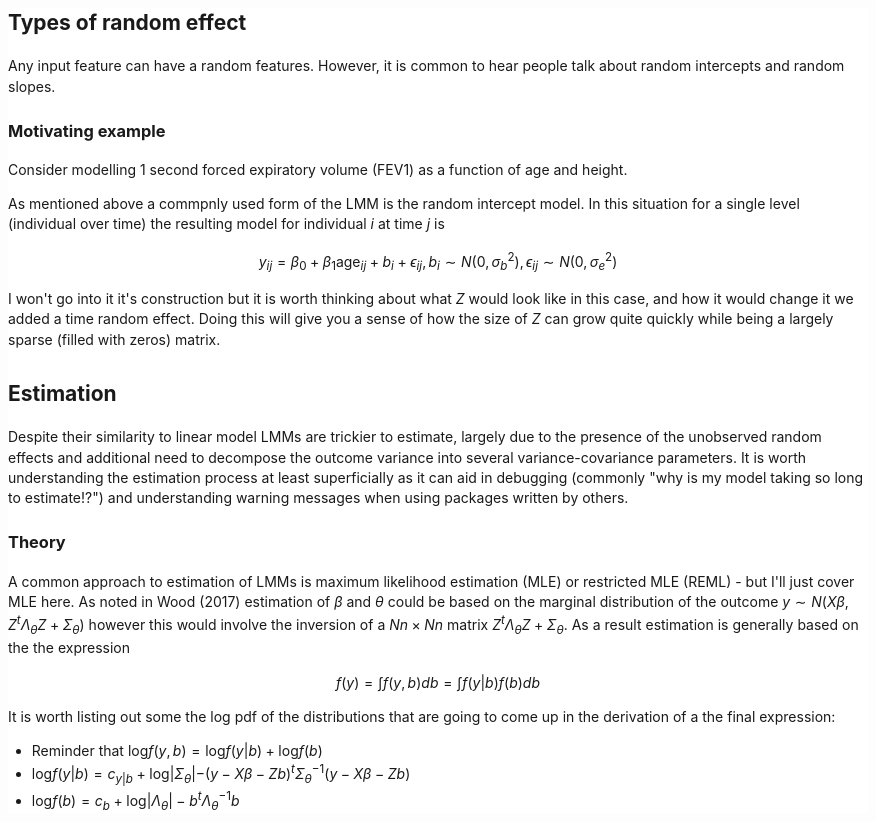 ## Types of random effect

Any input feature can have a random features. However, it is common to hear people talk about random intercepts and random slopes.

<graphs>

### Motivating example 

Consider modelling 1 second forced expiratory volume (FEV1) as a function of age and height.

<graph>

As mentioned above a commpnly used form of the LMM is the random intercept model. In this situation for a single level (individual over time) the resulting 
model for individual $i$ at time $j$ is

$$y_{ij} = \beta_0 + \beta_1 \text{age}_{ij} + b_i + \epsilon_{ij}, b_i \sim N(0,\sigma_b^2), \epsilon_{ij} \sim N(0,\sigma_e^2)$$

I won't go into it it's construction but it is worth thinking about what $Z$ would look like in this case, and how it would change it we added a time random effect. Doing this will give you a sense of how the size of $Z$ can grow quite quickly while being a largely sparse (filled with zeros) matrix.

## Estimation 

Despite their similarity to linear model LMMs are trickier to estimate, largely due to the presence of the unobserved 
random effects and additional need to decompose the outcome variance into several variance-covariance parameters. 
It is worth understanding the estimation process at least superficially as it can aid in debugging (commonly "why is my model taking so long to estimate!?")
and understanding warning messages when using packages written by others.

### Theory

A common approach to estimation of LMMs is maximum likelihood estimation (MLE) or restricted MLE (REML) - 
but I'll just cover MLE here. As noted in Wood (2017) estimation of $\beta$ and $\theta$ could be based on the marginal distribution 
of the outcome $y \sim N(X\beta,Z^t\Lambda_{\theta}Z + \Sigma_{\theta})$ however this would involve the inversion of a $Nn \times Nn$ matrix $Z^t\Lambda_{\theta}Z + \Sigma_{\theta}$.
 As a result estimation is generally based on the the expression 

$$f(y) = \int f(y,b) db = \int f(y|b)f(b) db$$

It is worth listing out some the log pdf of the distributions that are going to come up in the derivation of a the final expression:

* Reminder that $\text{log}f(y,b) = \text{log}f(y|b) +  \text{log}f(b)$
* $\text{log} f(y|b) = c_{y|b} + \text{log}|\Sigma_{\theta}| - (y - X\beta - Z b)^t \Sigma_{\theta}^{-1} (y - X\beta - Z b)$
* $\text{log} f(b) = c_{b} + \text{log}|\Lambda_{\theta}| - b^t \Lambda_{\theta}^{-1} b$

=======

▶ _What is being asked_
Return the lines containing "text", taking each one from the listing.

▶ _Written answer_
$$y_{ij} = \beta_0 + \beta_1 \text{age}_{ij} + b_i + \epsilon_{ij}, b_i \sim N(0,\sigma_b^2), \epsilon_{ij} \sim N(0,\sigma_e^2)$$
* Reminder that $\text{log}f(y,b) = \text{log}f(y|b) +  \text{log}f(b)$
* $\text{log} f(y|b) = c_{y|b} + \text{log}|\Sigma_{\theta}| - (y - X\beta - Z b)^t \Sigma_{\theta}^{-1} (y - X\beta - Z b)$
* $\text{log} f(b) = c_{b} + \text{log}|\Lambda_{\theta}| - b^t \Lambda_{\theta}^{-1} b$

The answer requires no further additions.